==== DATA FOR ANALYSIS

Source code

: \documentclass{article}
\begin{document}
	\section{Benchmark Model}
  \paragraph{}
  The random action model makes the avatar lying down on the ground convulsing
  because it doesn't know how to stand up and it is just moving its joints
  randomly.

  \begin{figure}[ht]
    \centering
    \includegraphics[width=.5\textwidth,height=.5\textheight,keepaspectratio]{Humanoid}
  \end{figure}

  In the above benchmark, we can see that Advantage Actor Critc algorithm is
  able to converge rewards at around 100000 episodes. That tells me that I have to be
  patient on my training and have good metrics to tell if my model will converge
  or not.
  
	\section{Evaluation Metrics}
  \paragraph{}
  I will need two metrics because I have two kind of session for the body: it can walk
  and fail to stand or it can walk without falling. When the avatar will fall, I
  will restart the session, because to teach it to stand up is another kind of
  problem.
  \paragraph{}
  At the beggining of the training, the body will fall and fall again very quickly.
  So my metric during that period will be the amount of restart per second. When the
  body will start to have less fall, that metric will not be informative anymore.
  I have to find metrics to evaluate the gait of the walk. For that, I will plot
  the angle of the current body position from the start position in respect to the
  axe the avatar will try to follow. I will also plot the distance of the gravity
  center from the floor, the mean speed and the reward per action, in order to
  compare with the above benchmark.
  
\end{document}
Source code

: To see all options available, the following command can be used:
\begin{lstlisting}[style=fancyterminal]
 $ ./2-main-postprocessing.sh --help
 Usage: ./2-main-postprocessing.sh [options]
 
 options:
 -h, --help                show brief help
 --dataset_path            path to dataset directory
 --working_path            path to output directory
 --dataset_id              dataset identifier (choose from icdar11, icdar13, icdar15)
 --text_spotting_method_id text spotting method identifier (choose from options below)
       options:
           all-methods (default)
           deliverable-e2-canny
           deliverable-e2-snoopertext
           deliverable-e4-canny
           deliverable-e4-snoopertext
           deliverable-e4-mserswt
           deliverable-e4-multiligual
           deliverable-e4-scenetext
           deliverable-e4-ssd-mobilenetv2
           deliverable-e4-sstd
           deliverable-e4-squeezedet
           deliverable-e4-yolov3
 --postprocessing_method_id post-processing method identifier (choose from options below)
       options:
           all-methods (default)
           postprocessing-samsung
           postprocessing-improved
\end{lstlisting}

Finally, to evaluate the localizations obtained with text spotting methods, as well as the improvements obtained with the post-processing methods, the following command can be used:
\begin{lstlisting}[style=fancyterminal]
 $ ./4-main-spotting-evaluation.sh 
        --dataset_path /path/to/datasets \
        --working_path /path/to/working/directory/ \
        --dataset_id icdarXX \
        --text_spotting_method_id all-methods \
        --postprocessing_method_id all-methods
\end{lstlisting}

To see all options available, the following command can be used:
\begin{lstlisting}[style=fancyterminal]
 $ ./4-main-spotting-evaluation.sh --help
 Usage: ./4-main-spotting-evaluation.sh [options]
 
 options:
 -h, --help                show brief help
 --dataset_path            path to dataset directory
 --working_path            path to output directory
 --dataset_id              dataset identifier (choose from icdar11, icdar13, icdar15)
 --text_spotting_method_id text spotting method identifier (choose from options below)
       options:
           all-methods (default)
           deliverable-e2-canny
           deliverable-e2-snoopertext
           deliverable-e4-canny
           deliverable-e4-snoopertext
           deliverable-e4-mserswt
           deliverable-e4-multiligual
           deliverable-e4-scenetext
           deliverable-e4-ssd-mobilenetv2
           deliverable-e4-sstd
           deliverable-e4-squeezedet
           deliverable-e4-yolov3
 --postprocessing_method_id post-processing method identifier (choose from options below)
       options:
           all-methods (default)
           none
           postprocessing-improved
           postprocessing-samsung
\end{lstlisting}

========
==== DATA FOR ANALYSIS

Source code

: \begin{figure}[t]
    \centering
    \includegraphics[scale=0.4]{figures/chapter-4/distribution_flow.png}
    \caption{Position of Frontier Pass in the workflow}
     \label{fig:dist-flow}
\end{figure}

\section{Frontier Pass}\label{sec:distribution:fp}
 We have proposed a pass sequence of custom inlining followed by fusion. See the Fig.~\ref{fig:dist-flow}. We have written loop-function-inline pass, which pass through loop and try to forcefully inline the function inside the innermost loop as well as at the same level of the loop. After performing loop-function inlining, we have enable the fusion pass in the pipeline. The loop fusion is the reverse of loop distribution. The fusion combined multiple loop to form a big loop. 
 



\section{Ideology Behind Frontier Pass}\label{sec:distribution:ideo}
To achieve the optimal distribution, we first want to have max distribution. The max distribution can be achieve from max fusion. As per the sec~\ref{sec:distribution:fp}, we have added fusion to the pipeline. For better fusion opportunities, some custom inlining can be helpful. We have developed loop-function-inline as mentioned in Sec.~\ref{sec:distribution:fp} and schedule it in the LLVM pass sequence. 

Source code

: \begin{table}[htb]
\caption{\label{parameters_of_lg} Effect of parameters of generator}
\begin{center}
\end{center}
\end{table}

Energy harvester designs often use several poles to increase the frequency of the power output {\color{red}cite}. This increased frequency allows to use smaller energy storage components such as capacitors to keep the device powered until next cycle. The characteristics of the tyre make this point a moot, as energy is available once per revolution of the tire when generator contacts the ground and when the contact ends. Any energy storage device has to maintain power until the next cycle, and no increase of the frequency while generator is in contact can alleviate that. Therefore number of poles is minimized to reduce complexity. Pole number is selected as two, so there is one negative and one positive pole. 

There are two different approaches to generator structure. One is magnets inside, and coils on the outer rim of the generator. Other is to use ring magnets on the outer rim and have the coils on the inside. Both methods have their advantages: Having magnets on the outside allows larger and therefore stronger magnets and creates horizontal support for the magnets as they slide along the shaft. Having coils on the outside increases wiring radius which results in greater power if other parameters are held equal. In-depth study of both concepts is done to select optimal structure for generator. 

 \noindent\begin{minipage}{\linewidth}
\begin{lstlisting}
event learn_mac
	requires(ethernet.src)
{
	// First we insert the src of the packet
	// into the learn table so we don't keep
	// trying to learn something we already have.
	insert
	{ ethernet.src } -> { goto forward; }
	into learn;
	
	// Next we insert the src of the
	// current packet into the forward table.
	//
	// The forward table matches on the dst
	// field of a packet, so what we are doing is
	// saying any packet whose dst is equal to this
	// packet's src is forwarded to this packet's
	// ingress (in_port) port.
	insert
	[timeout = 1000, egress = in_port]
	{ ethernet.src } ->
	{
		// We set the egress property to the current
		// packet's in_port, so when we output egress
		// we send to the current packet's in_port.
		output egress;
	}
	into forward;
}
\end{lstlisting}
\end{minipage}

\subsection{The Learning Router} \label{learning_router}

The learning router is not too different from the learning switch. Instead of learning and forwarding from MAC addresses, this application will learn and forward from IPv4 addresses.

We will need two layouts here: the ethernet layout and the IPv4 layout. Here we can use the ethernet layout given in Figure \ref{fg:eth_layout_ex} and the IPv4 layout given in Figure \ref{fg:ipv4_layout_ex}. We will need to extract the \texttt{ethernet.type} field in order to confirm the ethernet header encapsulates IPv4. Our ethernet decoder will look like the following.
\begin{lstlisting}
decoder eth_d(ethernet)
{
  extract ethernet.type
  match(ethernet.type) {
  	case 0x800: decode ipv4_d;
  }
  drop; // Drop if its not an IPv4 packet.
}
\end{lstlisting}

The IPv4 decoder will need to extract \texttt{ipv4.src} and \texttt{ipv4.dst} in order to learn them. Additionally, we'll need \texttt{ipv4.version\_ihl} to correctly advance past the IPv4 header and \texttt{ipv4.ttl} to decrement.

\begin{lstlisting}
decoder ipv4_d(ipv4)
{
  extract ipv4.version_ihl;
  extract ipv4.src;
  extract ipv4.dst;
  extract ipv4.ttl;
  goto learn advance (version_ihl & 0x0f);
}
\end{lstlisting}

========

Go through the listing above and return each line that includes the word "insert".

**OUTPUT OF THE EXERCISE:**
	// First we insert the src of the packet
	insert
	// Next we insert the src of the
	insert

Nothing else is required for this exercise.